Written by Gianluca Quaglio,

Exploring synergies between the Horizon Europe and regional policyEuropean Union (EU) policy promotes innovation with the aim of triggering an economic dynamism that will increase the competitiveness of the EU as a whole. This entails improving research and innovation (R&I) capacities, addressing territorial inequalities, and improving coordination at all levels. Achieving this requires closer coordination of research, cohesion and education policies at EU level and among Member States.

Besides the Recovery Plan, Horizon Europe and structural funds are the two most important EU funding sources for R&I. Horizon Europe focuses on European R&I excellence, the generation and utilisation of new knowledge, and disruptive, market-creating innovations. Structural funds investments are built around regional innovation eco-systems. They focus on R&I with regional relevance and the diffusion of existing knowledge and technology to places that need it, and then proceed to embed R&I locally via smart specialisation strategies. Supporting synergies in the implementation of Horizon Europe and structural funds may maximise scientific, economic and societal impact, leveraging R&I investments in Europe from all sources.

However, the process of identifying potential synergies and exploiting them is sluggish, due to complex interactions between different innovation actors, as well as rules and time frames that vary between EU-funded programmes.
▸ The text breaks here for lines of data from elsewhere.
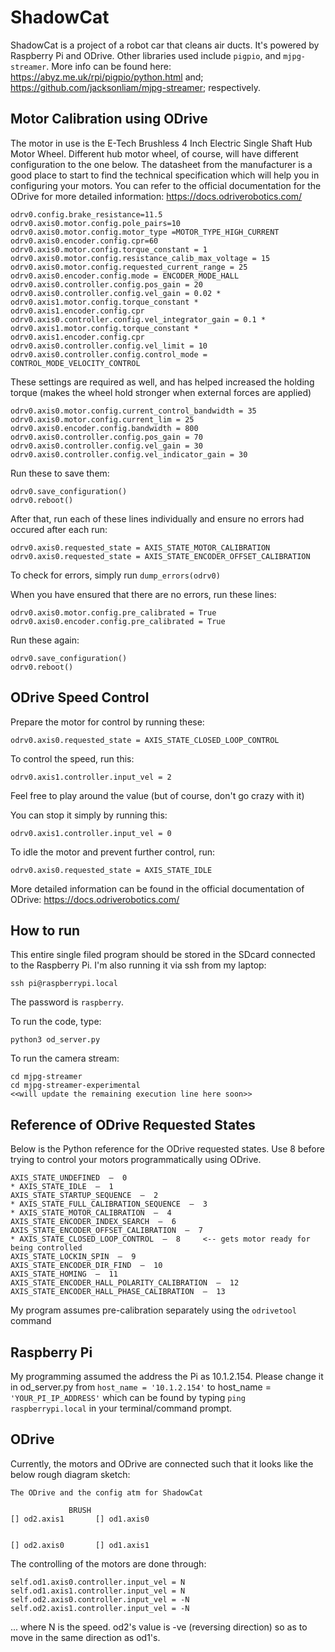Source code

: # ShadowCat

ShadowCat is a project of a robot car that cleans air ducts. It's powered by Raspberry Pi and ODrive. Other libraries used include ```pigpio```, and ```mjpg-streamer```. More info can be found here: 
https://abyz.me.uk/rpi/pigpio/python.html and; 
https://github.com/jacksonliam/mjpg-streamer;
respectively.

## Motor Calibration using ODrive
The motor in use is the E-Tech Brushless 4 Inch Electric Single Shaft Hub Motor Wheel. Different hub motor wheel, of course, will have different configuration to the one below. The datasheet from the manufacturer is a good place to start to find the technical specification which will help you in configuring your motors. You can refer to the official documentation for the ODrive for more detailed information: https://docs.odriverobotics.com/

```
odrv0.config.brake_resistance=11.5
odrv0.axis0.motor.config.pole_pairs=10
odrv0.axis0.motor.config.motor_type =MOTOR_TYPE_HIGH_CURRENT
odrv0.axis0.encoder.config.cpr=60
odrv0.axis0.motor.config.torque_constant = 1
odrv0.axis0.motor.config.resistance_calib_max_voltage = 15
odrv0.axis0.motor.config.requested_current_range = 25
odrv0.axis0.encoder.config.mode = ENCODER_MODE_HALL
odrv0.axis0.controller.config.pos_gain = 20
odrv0.axis0.controller.config.vel_gain = 0.02 * odrv0.axis1.motor.config.torque_constant * odrv0.axis1.encoder.config.cpr
odrv0.axis0.controller.config.vel_integrator_gain = 0.1 * odrv0.axis1.motor.config.torque_constant * odrv0.axis1.encoder.config.cpr
odrv0.axis0.controller.config.vel_limit = 10
odrv0.axis0.controller.config.control_mode = CONTROL_MODE_VELOCITY_CONTROL
```

These settings are required as well, and has helped increased the holding torque (makes the wheel hold stronger when external forces are applied)
```
odrv0.axis0.motor.config.current_control_bandwidth = 35
odrv0.axis0.motor.config.current_lim = 25
odrv0.axis0.encoder.config.bandwidth = 800
odrv0.axis0.controller.config.pos_gain = 70
odrv0.axis0.controller.config.vel_gain = 30
odrv0.axis0.controller.config.vel_indicator_gain = 30
```

Run these to save them:
```
odrv0.save_configuration()
odrv0.reboot()
```

After that, run each of these lines individually and ensure no errors had occured after each run:
```
odrv0.axis0.requested_state = AXIS_STATE_MOTOR_CALIBRATION
odrv0.axis0.requested_state = AXIS_STATE_ENCODER_OFFSET_CALIBRATION
```

To check for errors, simply run ```dump_errors(odrv0)```

When you have ensured that there are no errors, run these lines:
```
odrv0.axis0.motor.config.pre_calibrated = True
odrv0.axis0.encoder.config.pre_calibrated = True
```

Run these again:
```
odrv0.save_configuration()
odrv0.reboot()
```

## ODrive Speed Control
Prepare the motor for control by running these:
```
odrv0.axis0.requested_state = AXIS_STATE_CLOSED_LOOP_CONTROL
```

To control the speed, run this:
```
odrv0.axis1.controller.input_vel = 2 
```
Feel free to play around the value (but of course, don't go crazy with it)

You can stop it simply by running this:
```
odrv0.axis1.controller.input_vel = 0
```

To idle the motor and prevent further control, run:
```
odrv0.axis0.requested_state = AXIS_STATE_IDLE
```

More detailed information can be found in the official documentation of ODrive: https://docs.odriverobotics.com/
## How to run
This entire single filed program should be stored in the SDcard connected to the Raspberry Pi. I'm also running it via ssh from my laptop:

```
ssh pi@raspberrypi.local
```
The password is ```raspberry```.

To run the code, type:
```
python3 od_server.py
```

To run the camera stream:
```
cd mjpg-streamer
cd mjpg-streamer-experimental
<<will update the remaining execution line here soon>>
```

## Reference of ODrive Requested States
Below is the Python reference for the ODrive requested states. Use 8 before trying to control your motors programmatically using ODrive.
```
AXIS_STATE_UNDEFINED  —  0
* AXIS_STATE_IDLE  —  1
AXIS_STATE_STARTUP_SEQUENCE  —  2
* AXIS_STATE_FULL_CALIBRATION_SEQUENCE  —  3 
* AXIS_STATE_MOTOR_CALIBRATION  —  4 
AXIS_STATE_ENCODER_INDEX_SEARCH  —  6
AXIS_STATE_ENCODER_OFFSET_CALIBRATION  —  7
* AXIS_STATE_CLOSED_LOOP_CONTROL  —  8     <-- gets motor ready for being controlled
AXIS_STATE_LOCKIN_SPIN  —  9
AXIS_STATE_ENCODER_DIR_FIND  —  10
AXIS_STATE_HOMING  —  11
AXIS_STATE_ENCODER_HALL_POLARITY_CALIBRATION  —  12
AXIS_STATE_ENCODER_HALL_PHASE_CALIBRATION  —  13
```

My program assumes pre-calibration separately using the ```odrivetool``` command

## Raspberry Pi 
My programming assumed the address the Pi as 10.1.2.154. Please change it in od_server.py from ```host_name = '10.1.2.154'``` to host_name = ```'YOUR_PI_IP_ADDRESS'``` which can be found by typing ```ping raspberrypi.local``` in your terminal/command prompt.

## ODrive
Currently, the motors and ODrive are connected such that it looks like the below rough diagram sketch:
```
The ODrive and the config atm for ShadowCat

             BRUSH
[] od2.axis1       [] od1.axis0


[] od2.axis0       [] od1.axis1
```

The controlling of the motors are done through:
```
self.od1.axis0.controller.input_vel = N
self.od1.axis1.controller.input_vel = N
self.od2.axis0.controller.input_vel = -N
self.od2.axis1.controller.input_vel = -N
```
... where N is the speed. od2's value is -ve (reversing direction) so as to move in the same direction as od1's. 

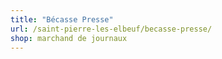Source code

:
 ```yaml
---
title: "Bécasse Presse"
url: /saint-pierre-les-elbeuf/becasse-presse/
shop: marchand de journaux
---
```

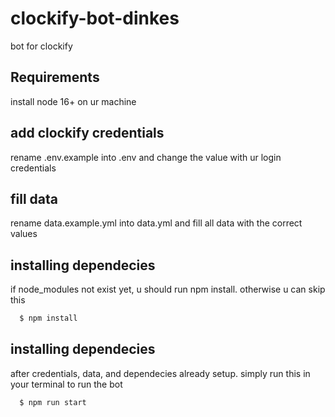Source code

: # clockify-bot-dinkes
bot for clockify

## Requirements
install node 16+ on ur machine

## add clockify credentials
rename .env.example into .env
and change the value with ur login credentials

## fill data
rename data.example.yml into data.yml
and fill all data with the correct values

## installing dependecies
if node_modules not exist yet, u should run npm install. otherwise u can skip this
```bash
  $ npm install
```

## installing dependecies
after credentials, data, and dependecies already setup. simply run this in your terminal to run the bot
```bash
  $ npm run start
```
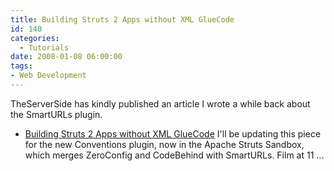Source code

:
 ```yaml
---
title: Building Struts 2 Apps without XML GlueCode
id: 140
categories:
  - Tutorials
date: 2008-01-08 06:00:00
tags:
- Web Development
---
```


TheServerSide has kindly published an article I wrote a while back about the SmartURLs plugin.

*   [Building Struts 2 Apps without XML GlueCode](http://www.theserverside.com/tt/articles/article.tss?l=SmartURLs)
I'll be updating this piece for the new Conventions plugin, now in the Apache Struts Sandbox, which merges ZeroConfig and CodeBehind with SmartURLs. Film at 11 ...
The EU needs to overcome this issue, since combining different funding instruments (and policy frameworks) substantially boosts competitiveness, welfare, and growth in EU regions. To achieve this objective, it is crucial to align strategies and implementation modalities, and to adapt and complement existing and future roadmaps.

All these issues were discussed during the workshop on ‘Exploring synergies between the Horizon Europe and regional policy’, organised in a virtual form on 2 February 2021, by the European Parliament’s Panel for the Future of Science and Technology (STOA). Over 450 people participated in the event, chaired by Christian Ehler (EPP, Germany), Member of the European Parliament and STOA First Vice-Chair.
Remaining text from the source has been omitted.